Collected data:

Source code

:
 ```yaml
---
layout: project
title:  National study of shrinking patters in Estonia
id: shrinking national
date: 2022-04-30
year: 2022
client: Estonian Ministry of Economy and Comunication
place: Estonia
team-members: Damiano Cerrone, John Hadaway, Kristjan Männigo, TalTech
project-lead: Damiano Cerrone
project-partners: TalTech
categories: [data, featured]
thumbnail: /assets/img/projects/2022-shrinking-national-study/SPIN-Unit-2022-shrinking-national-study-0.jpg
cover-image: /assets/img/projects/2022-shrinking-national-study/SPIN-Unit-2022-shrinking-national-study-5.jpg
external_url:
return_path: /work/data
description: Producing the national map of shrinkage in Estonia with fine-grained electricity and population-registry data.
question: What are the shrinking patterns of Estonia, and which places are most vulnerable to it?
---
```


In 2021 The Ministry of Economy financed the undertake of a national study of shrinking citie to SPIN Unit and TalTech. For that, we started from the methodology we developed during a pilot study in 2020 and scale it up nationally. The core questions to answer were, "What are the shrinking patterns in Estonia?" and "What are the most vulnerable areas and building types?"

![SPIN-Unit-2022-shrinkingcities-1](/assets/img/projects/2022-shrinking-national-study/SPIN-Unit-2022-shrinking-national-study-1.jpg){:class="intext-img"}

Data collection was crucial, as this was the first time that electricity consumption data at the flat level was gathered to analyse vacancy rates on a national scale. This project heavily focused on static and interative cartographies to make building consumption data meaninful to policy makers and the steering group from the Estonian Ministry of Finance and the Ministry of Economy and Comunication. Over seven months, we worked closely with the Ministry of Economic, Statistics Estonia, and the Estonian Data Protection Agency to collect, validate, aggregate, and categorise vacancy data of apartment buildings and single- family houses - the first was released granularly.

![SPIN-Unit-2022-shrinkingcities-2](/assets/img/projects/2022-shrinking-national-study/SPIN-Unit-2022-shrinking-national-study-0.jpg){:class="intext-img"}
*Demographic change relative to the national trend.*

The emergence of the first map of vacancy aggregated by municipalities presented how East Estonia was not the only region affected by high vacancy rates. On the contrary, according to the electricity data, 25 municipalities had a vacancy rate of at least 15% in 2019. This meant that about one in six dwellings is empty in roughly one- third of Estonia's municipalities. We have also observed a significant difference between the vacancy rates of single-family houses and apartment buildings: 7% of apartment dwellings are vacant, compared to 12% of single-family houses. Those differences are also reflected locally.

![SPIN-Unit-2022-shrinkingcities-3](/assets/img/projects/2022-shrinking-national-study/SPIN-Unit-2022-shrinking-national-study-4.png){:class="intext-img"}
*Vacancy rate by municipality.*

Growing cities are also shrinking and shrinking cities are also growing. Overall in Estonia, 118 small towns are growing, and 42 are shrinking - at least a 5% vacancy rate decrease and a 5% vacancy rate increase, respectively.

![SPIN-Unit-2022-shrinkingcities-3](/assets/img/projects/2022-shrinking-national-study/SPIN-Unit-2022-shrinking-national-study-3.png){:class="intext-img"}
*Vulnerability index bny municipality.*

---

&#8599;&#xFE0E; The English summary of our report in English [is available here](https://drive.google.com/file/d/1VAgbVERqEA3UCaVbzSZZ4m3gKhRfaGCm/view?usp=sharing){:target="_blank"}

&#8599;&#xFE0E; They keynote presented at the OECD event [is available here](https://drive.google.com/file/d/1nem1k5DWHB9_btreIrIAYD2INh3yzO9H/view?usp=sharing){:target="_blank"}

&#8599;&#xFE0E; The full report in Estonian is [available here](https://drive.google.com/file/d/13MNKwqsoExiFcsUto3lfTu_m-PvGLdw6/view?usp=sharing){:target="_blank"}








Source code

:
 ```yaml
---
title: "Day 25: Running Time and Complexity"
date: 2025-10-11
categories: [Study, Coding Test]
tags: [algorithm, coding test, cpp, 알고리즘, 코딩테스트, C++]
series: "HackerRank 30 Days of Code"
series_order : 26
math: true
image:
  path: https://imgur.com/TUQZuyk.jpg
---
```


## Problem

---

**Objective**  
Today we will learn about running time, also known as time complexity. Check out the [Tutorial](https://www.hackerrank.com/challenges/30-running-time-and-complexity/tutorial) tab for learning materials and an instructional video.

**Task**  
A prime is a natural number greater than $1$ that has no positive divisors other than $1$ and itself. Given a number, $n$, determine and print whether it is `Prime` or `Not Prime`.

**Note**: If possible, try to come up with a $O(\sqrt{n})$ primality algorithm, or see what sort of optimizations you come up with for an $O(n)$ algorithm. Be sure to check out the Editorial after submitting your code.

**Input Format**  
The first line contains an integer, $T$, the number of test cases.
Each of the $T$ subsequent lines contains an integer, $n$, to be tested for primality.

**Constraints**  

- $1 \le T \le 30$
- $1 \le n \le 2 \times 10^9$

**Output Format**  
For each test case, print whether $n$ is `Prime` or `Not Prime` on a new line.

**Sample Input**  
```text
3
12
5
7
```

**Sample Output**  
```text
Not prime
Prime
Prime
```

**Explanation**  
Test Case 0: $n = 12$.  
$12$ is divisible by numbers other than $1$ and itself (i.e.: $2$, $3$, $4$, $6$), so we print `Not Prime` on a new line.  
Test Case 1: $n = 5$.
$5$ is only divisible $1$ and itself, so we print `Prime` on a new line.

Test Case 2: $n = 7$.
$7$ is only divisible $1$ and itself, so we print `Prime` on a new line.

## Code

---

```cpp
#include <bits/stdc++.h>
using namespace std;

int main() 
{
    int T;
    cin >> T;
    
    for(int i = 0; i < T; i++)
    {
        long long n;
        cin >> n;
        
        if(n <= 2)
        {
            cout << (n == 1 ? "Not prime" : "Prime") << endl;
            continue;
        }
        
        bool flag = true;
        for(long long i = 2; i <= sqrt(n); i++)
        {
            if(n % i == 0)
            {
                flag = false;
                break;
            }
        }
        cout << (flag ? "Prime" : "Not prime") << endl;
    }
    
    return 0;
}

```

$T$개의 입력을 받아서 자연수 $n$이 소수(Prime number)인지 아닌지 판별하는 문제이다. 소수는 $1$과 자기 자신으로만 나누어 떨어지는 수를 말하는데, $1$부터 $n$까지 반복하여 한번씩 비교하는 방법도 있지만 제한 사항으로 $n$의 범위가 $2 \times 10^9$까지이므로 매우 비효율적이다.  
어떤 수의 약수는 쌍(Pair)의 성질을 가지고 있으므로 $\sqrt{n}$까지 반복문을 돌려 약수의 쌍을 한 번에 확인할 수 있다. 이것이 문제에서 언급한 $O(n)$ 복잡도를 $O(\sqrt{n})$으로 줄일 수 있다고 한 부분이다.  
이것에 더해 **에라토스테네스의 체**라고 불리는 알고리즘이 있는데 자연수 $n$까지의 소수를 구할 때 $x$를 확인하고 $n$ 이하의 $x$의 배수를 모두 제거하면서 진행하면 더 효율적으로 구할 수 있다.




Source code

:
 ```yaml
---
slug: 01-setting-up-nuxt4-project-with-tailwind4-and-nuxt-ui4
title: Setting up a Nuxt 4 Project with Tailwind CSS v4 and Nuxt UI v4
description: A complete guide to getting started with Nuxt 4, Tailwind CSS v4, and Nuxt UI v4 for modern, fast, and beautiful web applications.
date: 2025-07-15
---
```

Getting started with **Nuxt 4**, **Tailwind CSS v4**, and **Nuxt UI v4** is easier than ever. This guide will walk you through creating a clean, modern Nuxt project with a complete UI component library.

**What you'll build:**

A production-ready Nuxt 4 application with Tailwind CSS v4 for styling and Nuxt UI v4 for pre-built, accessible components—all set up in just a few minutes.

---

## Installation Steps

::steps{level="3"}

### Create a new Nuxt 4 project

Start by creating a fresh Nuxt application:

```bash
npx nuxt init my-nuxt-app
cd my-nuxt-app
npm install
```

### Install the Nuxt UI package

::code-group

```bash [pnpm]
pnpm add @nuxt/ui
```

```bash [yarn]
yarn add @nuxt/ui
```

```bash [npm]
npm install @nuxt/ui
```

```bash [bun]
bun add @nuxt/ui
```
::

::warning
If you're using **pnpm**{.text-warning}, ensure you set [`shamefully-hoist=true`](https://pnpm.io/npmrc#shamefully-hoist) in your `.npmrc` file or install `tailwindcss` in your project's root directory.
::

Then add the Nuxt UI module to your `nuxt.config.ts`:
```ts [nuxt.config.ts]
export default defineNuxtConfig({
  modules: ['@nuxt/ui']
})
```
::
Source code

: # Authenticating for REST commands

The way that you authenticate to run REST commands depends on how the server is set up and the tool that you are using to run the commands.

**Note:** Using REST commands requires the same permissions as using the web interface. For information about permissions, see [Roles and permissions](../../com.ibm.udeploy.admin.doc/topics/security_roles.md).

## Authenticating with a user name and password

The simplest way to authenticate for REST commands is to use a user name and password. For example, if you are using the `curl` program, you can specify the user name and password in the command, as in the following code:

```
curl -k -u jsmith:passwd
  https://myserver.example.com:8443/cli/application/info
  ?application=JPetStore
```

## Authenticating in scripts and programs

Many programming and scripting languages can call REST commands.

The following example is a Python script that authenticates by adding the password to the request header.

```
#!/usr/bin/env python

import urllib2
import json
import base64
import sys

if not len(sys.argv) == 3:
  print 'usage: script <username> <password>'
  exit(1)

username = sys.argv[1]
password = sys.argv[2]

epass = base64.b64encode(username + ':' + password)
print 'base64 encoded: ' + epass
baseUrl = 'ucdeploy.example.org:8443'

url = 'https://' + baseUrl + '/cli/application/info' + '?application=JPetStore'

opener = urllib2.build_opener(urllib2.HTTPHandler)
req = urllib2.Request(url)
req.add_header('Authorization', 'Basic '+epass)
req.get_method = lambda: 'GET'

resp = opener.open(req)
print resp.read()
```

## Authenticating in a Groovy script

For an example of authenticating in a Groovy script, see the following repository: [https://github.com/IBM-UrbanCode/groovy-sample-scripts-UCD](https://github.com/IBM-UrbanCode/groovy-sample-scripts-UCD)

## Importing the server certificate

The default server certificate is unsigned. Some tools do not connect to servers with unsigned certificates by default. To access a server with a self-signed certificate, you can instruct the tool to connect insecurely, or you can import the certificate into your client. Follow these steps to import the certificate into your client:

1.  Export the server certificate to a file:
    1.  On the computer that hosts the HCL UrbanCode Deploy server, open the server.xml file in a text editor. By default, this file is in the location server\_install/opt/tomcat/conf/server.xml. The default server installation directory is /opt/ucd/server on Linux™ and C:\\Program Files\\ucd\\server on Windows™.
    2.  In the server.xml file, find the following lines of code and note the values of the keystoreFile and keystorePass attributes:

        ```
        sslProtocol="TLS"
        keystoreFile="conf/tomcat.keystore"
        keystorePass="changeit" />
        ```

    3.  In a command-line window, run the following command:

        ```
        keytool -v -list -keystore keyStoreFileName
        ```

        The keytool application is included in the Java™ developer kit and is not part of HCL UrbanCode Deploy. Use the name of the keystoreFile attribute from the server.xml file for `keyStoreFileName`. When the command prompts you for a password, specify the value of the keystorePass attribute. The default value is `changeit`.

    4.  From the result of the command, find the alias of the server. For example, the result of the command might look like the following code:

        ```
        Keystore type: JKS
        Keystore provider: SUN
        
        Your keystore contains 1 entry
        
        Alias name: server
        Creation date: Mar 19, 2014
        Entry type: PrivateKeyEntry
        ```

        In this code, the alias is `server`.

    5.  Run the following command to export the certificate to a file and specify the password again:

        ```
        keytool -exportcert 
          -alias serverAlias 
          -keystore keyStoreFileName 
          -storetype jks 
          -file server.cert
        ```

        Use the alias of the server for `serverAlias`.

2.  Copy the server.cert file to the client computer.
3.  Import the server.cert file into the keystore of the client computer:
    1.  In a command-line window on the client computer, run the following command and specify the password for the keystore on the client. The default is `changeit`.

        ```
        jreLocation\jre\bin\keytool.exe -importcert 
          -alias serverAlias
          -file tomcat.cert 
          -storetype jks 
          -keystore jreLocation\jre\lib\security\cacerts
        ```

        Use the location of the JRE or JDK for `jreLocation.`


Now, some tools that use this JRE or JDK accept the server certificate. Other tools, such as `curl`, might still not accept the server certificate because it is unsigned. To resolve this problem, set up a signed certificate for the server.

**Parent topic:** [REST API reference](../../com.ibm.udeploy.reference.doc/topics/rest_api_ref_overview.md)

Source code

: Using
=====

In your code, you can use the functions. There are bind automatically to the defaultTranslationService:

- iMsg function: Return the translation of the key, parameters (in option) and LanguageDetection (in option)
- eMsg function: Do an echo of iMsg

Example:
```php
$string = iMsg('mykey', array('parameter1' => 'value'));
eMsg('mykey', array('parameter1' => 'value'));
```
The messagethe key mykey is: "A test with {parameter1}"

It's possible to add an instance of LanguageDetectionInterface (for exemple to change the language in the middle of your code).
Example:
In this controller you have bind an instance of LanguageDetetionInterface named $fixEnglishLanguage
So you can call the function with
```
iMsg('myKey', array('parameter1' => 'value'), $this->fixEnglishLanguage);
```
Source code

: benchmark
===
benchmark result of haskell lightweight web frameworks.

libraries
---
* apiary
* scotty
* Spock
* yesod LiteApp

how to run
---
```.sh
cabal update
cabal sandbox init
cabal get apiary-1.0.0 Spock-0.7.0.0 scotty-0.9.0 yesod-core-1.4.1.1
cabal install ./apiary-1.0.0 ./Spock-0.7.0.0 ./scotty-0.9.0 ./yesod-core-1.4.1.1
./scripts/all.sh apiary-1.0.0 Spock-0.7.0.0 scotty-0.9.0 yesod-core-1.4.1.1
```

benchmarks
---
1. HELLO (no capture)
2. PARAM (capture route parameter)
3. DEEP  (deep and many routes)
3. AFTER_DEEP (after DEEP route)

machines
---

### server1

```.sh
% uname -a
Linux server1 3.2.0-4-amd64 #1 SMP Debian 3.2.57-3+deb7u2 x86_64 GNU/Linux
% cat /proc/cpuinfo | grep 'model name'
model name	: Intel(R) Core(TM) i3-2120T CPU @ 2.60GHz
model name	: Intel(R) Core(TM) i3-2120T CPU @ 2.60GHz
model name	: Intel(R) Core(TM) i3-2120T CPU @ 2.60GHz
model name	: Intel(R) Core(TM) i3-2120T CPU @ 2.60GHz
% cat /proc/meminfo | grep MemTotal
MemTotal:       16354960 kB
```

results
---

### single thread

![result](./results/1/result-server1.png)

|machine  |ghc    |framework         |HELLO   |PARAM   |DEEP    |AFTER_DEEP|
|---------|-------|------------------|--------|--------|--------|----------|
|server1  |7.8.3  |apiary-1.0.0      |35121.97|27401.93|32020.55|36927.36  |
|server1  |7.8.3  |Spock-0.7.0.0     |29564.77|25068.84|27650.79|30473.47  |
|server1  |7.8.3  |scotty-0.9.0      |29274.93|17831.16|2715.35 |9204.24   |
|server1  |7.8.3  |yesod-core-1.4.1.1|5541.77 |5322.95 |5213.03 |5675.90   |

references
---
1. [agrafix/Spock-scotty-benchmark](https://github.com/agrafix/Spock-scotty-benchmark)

Your goal ->
Report each line in the entries where the string "lines" occurs.

Answer below ->
Each of the $T$ subsequent lines contains an integer, $n$, to be tested for primality.
    2.  In the server.xml file, find the following lines of code and note the values of the keystoreFile and keystorePass attributes:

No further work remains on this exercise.